John, the lead DBA at Acme Bank, puts his coffee down and studies the group of visitors in his office. Caitlyn, the new chief technology officer, is frustrated by constant complaints about database performance issues due to long I/O response times. To enhance performance, she wants to increase the buffer cache of the database instance to allow more data in the cache, thereby reducing the frequent need to go to disk.
High memory prices used to keep the buffer cache size limited. “But if memory serves me right,” she chuckles at her own pun, “memory prices have fallen so drastically that we can afford to put a lot more memory in database servers now to have a really large buffer cache. But the problem is”—she pauses to cast a skeptical look at Debbie, a longtime DBA of the bank’s most critical database—“I’ve been told that adding memory won’t keep the tables in the buffer cache.”

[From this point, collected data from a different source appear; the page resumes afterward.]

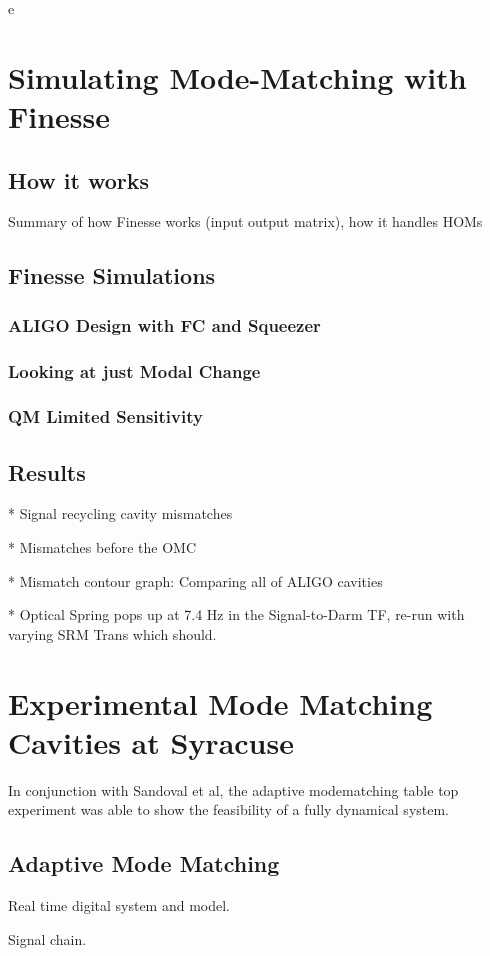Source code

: \documentclass[oneside]{book}
\begin{document}
	
e\chapter{Simulating Mode-Matching with Finesse}	
	\section{How it works}
	Summary of how Finesse works (input output matrix), how it handles HOMs
	\section{Finesse Simulations}
		\subsection{ALIGO Design with FC and Squeezer}
		\subsection{Looking at just Modal Change}
		\subsection{QM Limited Sensitivity}
			
	\section{Results}
		* Signal recycling cavity mismatches

		* Mismatches before the OMC
			
		* Mismatch contour graph: Comparing all of ALIGO cavities
		
		* Optical Spring pops up at 7.4 Hz in the Signal-to-Darm TF, re-run with varying SRM Trans which should.

\chapter{Experimental Mode Matching Cavities at Syracuse}
In conjunction with Sandoval et al, the adaptive modematching table top experiment was able to show the feasibility of a fully dynamical system.
	\section{Adaptive Mode Matching}
	Real time digital system and model.
	
	Signal chain.
	
\end{document}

Debbie, who has weathered many such confrontations in her career, explains, “Our applications issue a lot of full table scans, and full table scans cause Oracle Database to perform a direct path read (DPR) on table blocks that are not in the buffer cache.” Therefore, increasing the buffer cache after adding physical memory to the server, she correctly concludes, is not going to help, because the buffer cache is not even used. The applications could be rewritten with hints to force indexes to skip DPRs and cause buffer cache use, but changing thousands of queries in all of Acme’s applications would be a very expensive and time-consuming process and no one wants to even entertain that possibility. The only way to improve the performance of full table scans, Debbie declares with finality, is to improve the throughput of the I/O subsystem, such as by using flash storage, but that would be substantially expensive. With all that inexpensive memory on the server, Caitlyn implores, isn’t there a way to force Oracle Database to take advantage of it to avoid having to invest in expensive storage?

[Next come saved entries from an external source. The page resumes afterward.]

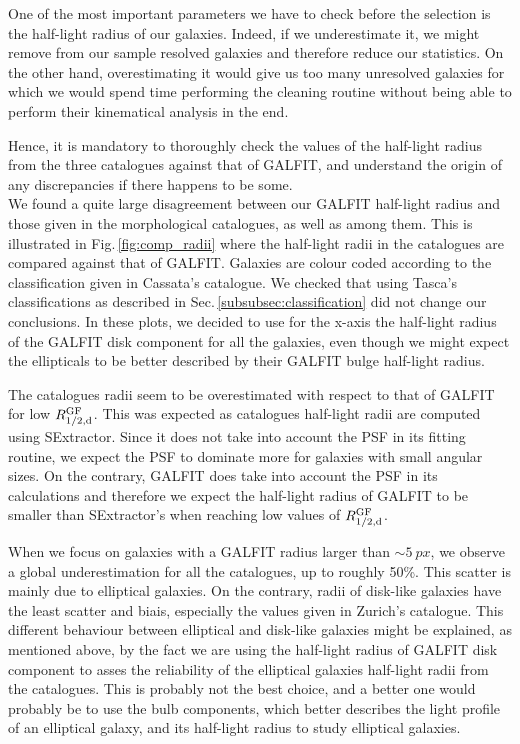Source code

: One of the most important parameters we have to check before the selection is the half-light radius of our galaxies. Indeed, if we underestimate it, we might remove from our sample resolved galaxies and therefore reduce our statistics. On the other hand, overestimating it would give us too many unresolved galaxies for which we would spend time performing the cleaning routine without being able to perform their kinematical analysis in the end.
 
Hence, it is mandatory to thoroughly check the values of the half-light radius from the three catalogues against that of GALFIT, and understand the origin of any discrepancies if there happens to be some. \\

We found a quite large disagreement between our GALFIT half-light radius and those given in the morphological catalogues, as well as among them. This is illustrated in Fig.\,\ref{fig:comp_radii} where the half-light radii in the catalogues are compared against that of GALFIT. Galaxies are colour coded according to the classification given in Cassata's catalogue. We checked that using Tasca's classifications as described in Sec.\,\ref{subsubsec:classification} did not change our conclusions. In these plots, we decided to use for the x-axis the half-light radius of the GALFIT disk component for all the galaxies, even though we might expect the ellipticals to be better described by their GALFIT bulge half-light radius.

The catalogues radii seem to be overestimated with respect to that of GALFIT for low $R_{1/2 , \rm{d}}^{\rm{GF}}$. This was expected as catalogues half-light radii are computed using SExtractor. Since it does not take into account the PSF in its fitting routine, we expect the PSF to dominate more for galaxies with small angular sizes. On the contrary, GALFIT does take into account the PSF in its calculations and therefore we expect the half-light radius of GALFIT to be smaller than SExtractor's when reaching low values of $R_{1/2 , \rm{d}}^{\rm{GF}}$. 

When we focus on galaxies with a GALFIT radius larger than $\sim \SI{5}{px}$, we observe a global underestimation for all the catalogues, up to roughly 50\%. This scatter is mainly due to elliptical galaxies. On the contrary, radii of disk-like galaxies have the least scatter and biais, especially the values given in Zurich's catalogue. This different behaviour between elliptical and disk-like galaxies might be explained, as mentioned above, by the fact we are using the half-light radius of GALFIT disk component to asses the reliability of the elliptical galaxies half-light radii from the catalogues. This is probably not the best choice, and a better one would probably be to use the bulb components, which better describes the light profile of an elliptical galaxy, and its half-light radius to study elliptical galaxies.\\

Yes there is, John assures them: a new feature in Oracle Database 12c Release 22.214.171.124 enables even full table scans to be loaded and kept in an available large buffer cache.
Before John can explain the new feature, everyone in the office wants to know why a full table scan doesn’t use the buffer cache. When a session connected to the Oracle Database instance selects data from a table, John elaborates, the database server process reads the appropriate data blocks from the disk and puts them into the buffer cache by default. Each block goes into a buffer in the buffer cache. The reason is simple: if another session wants some data from those blocks, it can be served from those cached blocks much faster than being served from disk. The buffer cache is limited and usually smaller than the entire database, so when the cache is full and a new database block comes in, Oracle Database forces old buffers that have not been accessed in a long time out of the cache to make room for the new blocks coming in.

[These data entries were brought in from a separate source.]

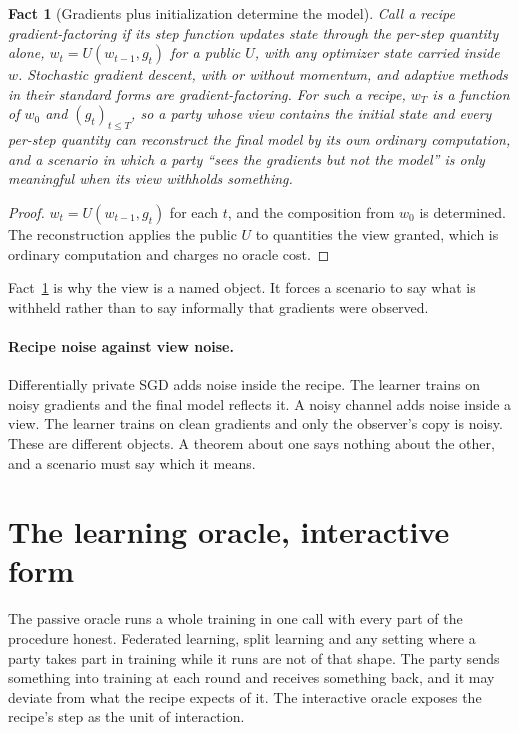 \documentclass[11pt]{article}
\theoremstyle{definition}
\theoremstyle{plain}
\newtheorem{fact}{Fact}
\theoremstyle{remark}
\begin{document}
\begin{fact}[Gradients plus initialization determine the model]
\label{fact:determine}
Call a recipe \emph{gradient-factoring} if its step function updates state
through the per-step quantity alone, $w_t = U(w_{t-1}, g_t)$ for a public $U$,
with any optimizer state carried inside $w$. Stochastic gradient descent, with
or without momentum, and adaptive methods in their standard forms are
gradient-factoring. For such a recipe, $w_T$ is a function of $w_0$ and
$(g_t)_{t \le T}$, so a party whose view contains the initial state and every
per-step quantity can reconstruct the final model by its own ordinary
computation, and a scenario in which a party ``sees the gradients but not the
model'' is only meaningful when its view withholds something.
\end{fact}

\begin{proof}
$w_t = U(w_{t-1}, g_t)$ for each $t$, and the composition from $w_0$ is
determined. The reconstruction applies the public $U$ to quantities the view
granted, which is ordinary computation and charges no oracle cost.
\end{proof}

Fact~\ref{fact:determine} is why the view is a named object. It forces a scenario
to say what is withheld rather than to say informally that gradients were observed.

\paragraph{Recipe noise against view noise.} Differentially private SGD adds noise
inside the recipe. The learner trains on noisy gradients and the final model
reflects it. A noisy channel adds noise inside a view. The learner trains on clean
gradients and only the observer's copy is noisy. These are different objects. A
theorem about one says nothing about the other, and a scenario must say which it
means.

\section{The learning oracle, interactive form}
\label{sec:interactive}

The passive oracle runs a whole training in one call with every part of the
procedure honest. Federated learning, split learning and any setting where a party
takes part in training while it runs are not of that shape. The party sends
something into training at each round and receives something back, and it may
deviate from what the recipe expects of it. The interactive oracle exposes the
recipe's step as the unit of interaction.
\end{document}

However, John continues, consider the case of a full table scan query that selects all the blocks of the table. If that table is large, its blocks will consume a large portion of the buffer cache, forcing out the blocks of other tables. It’s unlikely that all the blocks of a large table will be accessed regularly, so having those blocks in the cache does not actually help performance. But forcing out the blocks of other tables, especially popular blocks, degrades the overall performance of the applications running against the database. That is why, John explains, Oracle Database does not load the blocks into the buffer cache for full table scans.
With the room satisfied by John’s explanation of why full table scans don’t use the buffer cache, Caitlyn has another question: How does Oracle Database decide which blocks in the buffer cache stay or go?
John explains that traditionally the database instance uses the least recently used (LRU) list to track how long ago a buffer in the buffer cache was accessed. When a buffer is first accessed by a session, it is placed at the top of the LRU list. Over time, as other buffers are accessed by sessions, they move to the top, which causes the original buffer to slide downward from the top of the list. When the original buffer is accessed again, it moves up the list toward the top, but if it’s not accessed for some time and other buffers are, it falls all the way to the bottom and eventually is bumped off the list. At that point, the buffer is removed from the cache. The actual process, John hastens to add, is a bit more complicated, because the instance also takes into account other factors such as how many times the buffer has been touched (using what is known as a touch count counter).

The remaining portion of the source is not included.